По линии Прудков и из деревни стрельба, но мы, справившись по компасу, видим, что прошли, что уяснить себе трудно. Мои казаки тащат за ленты два красных пулемета. Но это утешает меня мало, так как выбыло 8 раненых казаков и 12 лошадей. Идем домой уже без препятствий. Меня же все время мучает мысль, как я мог ошибиться и, желая миновать деревню Прудки, все же вышел на нее, да еще прямо на чистый лед. Не могу также уяснить себе, как мы прошли и смогли атаковать, так как, конечно, зимние шипы имели уже вид совершенно не соответствующий своему назначению.
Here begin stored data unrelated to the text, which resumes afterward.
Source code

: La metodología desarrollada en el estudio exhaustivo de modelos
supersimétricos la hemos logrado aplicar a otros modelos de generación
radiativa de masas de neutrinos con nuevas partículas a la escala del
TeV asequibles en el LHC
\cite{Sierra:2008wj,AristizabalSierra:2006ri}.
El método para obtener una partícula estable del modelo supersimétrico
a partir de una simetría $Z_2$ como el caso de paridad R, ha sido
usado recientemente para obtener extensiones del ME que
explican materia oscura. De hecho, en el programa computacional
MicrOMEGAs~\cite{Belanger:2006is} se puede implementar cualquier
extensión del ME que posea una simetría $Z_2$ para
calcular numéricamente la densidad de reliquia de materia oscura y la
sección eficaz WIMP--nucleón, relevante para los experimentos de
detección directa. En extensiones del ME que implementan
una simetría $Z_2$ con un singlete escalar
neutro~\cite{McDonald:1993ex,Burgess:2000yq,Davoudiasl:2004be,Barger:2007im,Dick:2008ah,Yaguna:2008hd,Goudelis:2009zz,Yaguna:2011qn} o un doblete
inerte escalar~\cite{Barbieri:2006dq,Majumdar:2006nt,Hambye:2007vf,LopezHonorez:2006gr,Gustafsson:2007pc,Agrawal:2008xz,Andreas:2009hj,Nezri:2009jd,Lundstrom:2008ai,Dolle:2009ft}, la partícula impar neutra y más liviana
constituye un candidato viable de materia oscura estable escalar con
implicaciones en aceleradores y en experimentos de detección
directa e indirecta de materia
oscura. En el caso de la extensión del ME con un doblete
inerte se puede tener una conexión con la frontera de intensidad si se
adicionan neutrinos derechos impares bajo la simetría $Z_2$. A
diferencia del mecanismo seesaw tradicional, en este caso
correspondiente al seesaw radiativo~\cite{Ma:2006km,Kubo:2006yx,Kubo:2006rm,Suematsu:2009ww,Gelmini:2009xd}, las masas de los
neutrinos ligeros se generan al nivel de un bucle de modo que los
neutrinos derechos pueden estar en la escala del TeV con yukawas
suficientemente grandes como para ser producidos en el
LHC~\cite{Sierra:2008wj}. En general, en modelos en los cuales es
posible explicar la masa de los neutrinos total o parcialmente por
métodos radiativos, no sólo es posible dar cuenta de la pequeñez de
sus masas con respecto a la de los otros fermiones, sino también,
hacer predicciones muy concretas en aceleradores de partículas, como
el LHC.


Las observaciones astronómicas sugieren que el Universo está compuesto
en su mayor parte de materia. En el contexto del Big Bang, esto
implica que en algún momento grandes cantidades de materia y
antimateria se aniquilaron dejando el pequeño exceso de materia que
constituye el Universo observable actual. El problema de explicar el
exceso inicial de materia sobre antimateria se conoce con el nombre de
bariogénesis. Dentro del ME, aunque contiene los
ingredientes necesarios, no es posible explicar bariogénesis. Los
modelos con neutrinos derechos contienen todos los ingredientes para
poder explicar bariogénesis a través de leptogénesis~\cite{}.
Это наш последний бой на Царицынском фронте. Получен приказ 1-й Конной дивизии грузиться, чтобы идти к Ростову. Там мы должны пополниться и образуем, как и прежде, корпус под начальством генерала Топоркова. Вся конная армия Буденного там, и, к сожалению, бывшие там конные части не смогли справиться со своей задачей если не разбить, то хотя бы сковать эту конницу. Очень жалко также, что нас перебрасывают частями на новый фронт, лишая того цельного, стройного и проникнутого одним духом, что единственно составляет силу конницы. Не имея просто времени и достаточных сведений, мы не можем разобраться ясно, что ждет нас на новом фронте, что он собой представляет и какие идеи будут вложены в нашу работу. Но так как мы слышим, что там будут все наши начальники, которые упорным трудом, честностью и личной доблестью вложили в наши части Кавказской армии дух настоящего солдата и кавалериста, мы с радостью покидаем этот, теперь мертвеющий фронт. И с верой идем навстречу будущему.
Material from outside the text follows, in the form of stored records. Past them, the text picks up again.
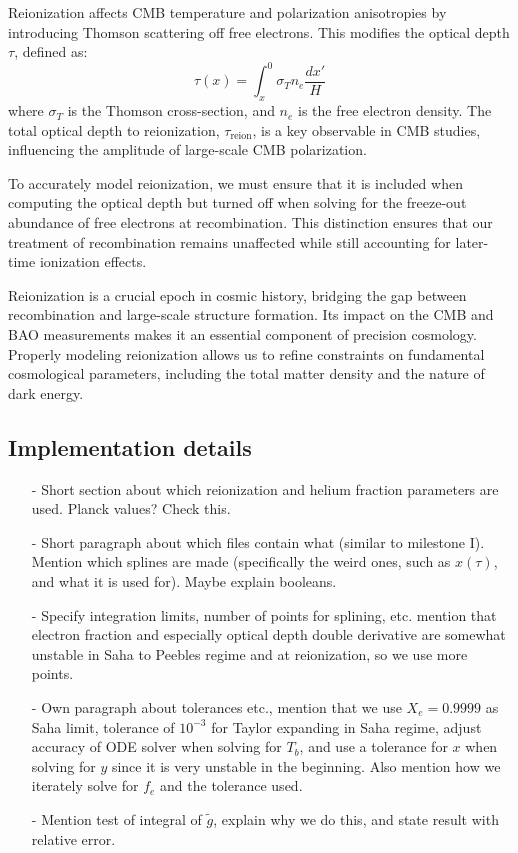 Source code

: \documentclass{aa}
\begin{document}
Reionization affects CMB temperature and polarization anisotropies by introducing Thomson scattering off free electrons. This modifies the optical depth $\tau$, defined as:
\begin{equation}
\tau(x) = \int_x^0 \sigma_T n_e \frac{dx'}{H}
\end{equation}
where $\sigma_T$ is the Thomson cross-section, and $n_e$ is the free electron density. The total optical depth to reionization, $\tau_\text{reion}$, is a key observable in CMB studies, influencing the amplitude of large-scale CMB polarization.

To accurately model reionization, we must ensure that it is included when computing the optical depth but turned off when solving for the freeze-out abundance of free electrons at recombination. This distinction ensures that our treatment of recombination remains unaffected while still accounting for later-time ionization effects.

Reionization is a crucial epoch in cosmic history, bridging the gap between recombination and large-scale structure formation. Its impact on the CMB and BAO measurements makes it an essential component of precision cosmology. Properly modeling reionization allows us to refine constraints on fundamental cosmological parameters, including the total matter density and the nature of dark energy.
\color{black}











\subsection{Implementation details}\label{subsec: II methods}
\begin{enumerate}
  \item [-] Short section about which reionization and helium fraction parameters are used. Planck values? Check this.
  \item [-] Short paragraph about which files contain what (similar to milestone I). Mention which splines are made (specifically the weird ones, such as $x(\tau)$, and what it is used for). Maybe explain booleans.
  \item [-] Specify integration limits, number of points for splining, etc. mention that electron fraction and especially optical depth double derivative are somewhat unstable in Saha to Peebles regime and at reionization, so we use more points.
  \item [-] Own paragraph about tolerances etc., mention that we use $X_e = 0.9999$ as Saha limit, tolerance of $10^{-3}$ for Taylor expanding in Saha regime, adjust accuracy of ODE solver when solving for $T_b$, and use a tolerance for $x$ when solving for $y$ since it is very unstable in the beginning. Also mention how we iterately solve for $f_e$ and the tolerance used.
  \item [-] Mention test of integral of $\tilde{g}$, explain why we do this, and state result with relative error.
\end{enumerate}
\end{document}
Ю. ВолошиновОтход к Ростову{325}
В пятнадцатых числах декабря 1919 года 1-я Конная дивизия, переброшенная с Царицынского фронта, подходит эшелонами к Ростову и становится в Аксайской станице. Красные еще в 250 верстах от Ростова, а за время, что они подойдут, мы должны срочно пополниться конями, людьми и материальной частью. Времени мало, а работы много. Выручает близость Кубани.
Общее положение очень тяжелое. Под давлением конницы Буденного наша пехота (главное ядро которой составляют дивизии генерала Кутепова) медленно отходит на юг. Наша конница на этом фронте, совершенно не подготовленная к борьбе с серьезным противником, не только не может хотя бы остановить Буденного, но не помогает даже пехоте, и мы видим отдельные сотни и конных людей этой конницы, уже пришедших в Ростов, когда красные еще в 200 верстах. Конный корпус Мамантова, который по своему составу (численному и качественному) мог бы, без сомнения, остановить Буденного, отходит вправо, почти без серьезных боев. Мамантов ведет свою линию, ни с чем и ни с кем не считаясь, и уклоняется от подчинения корпуса назначенному командующим фронтом генералу Врангелю.